This can be achieved by taking a tailored approach to prioritizing the training expenses most critical for your learning needs. These expenses can be considered in terms of your media, interactivity, technology, and training team requirements. This is where choosing the best LMS becomes an important decision.
But looking out for those sneaky hidden training costs, like maintenance, course revision, and time, is also important for keeping your training expenses within budget. Because planning ahead is much easier than dealing with surprise expenses later on. Don’t forget that these costs, along with direct costs, can differ between online and offline modes of delivery.
So you need to choose what works best for you with the resources you have available.

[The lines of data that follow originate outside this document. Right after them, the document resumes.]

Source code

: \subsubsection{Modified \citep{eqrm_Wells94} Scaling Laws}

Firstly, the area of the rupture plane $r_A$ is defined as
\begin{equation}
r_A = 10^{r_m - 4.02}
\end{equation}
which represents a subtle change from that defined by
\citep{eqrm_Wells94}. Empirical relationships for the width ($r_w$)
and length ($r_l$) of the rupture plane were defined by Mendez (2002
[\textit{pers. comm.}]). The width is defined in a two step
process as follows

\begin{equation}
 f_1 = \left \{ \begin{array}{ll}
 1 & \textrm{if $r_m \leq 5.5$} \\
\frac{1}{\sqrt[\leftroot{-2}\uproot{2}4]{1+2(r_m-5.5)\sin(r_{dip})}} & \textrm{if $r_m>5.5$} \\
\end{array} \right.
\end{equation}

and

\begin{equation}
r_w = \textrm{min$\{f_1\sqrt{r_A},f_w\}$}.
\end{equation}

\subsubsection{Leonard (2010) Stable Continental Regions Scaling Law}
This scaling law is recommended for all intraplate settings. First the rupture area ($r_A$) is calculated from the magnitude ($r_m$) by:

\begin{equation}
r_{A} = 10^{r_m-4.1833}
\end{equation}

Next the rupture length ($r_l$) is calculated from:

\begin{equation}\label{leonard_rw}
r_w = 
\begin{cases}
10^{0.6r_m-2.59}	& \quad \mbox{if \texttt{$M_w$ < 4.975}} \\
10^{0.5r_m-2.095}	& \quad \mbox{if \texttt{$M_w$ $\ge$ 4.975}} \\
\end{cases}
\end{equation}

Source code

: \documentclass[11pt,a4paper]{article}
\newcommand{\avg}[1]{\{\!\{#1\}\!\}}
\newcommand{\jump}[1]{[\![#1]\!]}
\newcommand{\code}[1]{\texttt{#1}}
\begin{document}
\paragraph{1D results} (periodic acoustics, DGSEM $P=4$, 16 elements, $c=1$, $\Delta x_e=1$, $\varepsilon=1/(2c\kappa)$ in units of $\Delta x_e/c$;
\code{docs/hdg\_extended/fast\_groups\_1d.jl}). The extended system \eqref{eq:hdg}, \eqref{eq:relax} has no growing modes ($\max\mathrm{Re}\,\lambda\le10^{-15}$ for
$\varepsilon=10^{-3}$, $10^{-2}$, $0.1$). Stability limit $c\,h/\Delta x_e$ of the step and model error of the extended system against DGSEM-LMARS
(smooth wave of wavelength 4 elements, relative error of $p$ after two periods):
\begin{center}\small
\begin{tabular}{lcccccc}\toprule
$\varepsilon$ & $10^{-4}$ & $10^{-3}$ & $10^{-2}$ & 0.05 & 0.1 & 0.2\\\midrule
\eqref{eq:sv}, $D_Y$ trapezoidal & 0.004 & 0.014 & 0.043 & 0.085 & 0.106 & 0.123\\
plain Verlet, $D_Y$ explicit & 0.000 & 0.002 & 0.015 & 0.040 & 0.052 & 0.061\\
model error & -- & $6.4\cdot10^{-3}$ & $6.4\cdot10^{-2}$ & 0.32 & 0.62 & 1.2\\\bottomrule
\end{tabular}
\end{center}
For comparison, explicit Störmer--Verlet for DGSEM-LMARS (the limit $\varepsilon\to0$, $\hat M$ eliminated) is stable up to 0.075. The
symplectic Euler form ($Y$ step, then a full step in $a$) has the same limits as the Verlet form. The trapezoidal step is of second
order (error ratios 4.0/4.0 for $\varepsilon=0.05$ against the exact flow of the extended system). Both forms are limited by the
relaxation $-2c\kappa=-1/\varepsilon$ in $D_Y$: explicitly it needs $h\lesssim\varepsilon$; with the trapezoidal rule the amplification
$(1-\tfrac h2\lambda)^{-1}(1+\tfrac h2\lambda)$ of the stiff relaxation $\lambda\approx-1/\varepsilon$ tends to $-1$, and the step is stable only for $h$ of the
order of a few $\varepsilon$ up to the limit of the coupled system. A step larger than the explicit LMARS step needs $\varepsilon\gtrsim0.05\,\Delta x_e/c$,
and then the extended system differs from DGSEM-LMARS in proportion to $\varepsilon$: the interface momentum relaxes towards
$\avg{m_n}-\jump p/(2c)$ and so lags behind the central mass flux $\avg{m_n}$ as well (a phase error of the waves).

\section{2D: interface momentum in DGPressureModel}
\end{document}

Employing techniques like the backward design (if you’re designing a new course), or repurposing existing materials (if you’re optimizing a current course) can help you to reduce training costs in the design and development phase. Then, simple tricks like creating assessments with automated feedback and providing mobile accessibility will save valuable time during the training program. Lost time is a cost, after all.
But what really matters is that when training costs go down, return on training investment goes up. And this means more value for your buck. You can measure ROI with a few simple indicators, like learner engagement, knowledge acquisition or application of skills, and profit – depending on what’s most important to you. And by placing more value on the indicators that matter most to your objectives, you can customize your ROI score to your definition of training success.
But, as Anton Chekhov says, “ Learning is of no value until you put it into practice”.
So we challenge you to start practicing some of the cost reduction strategies you’ve learned in this book. And discover that it is doable to create an effective online training program within a reasonable budget.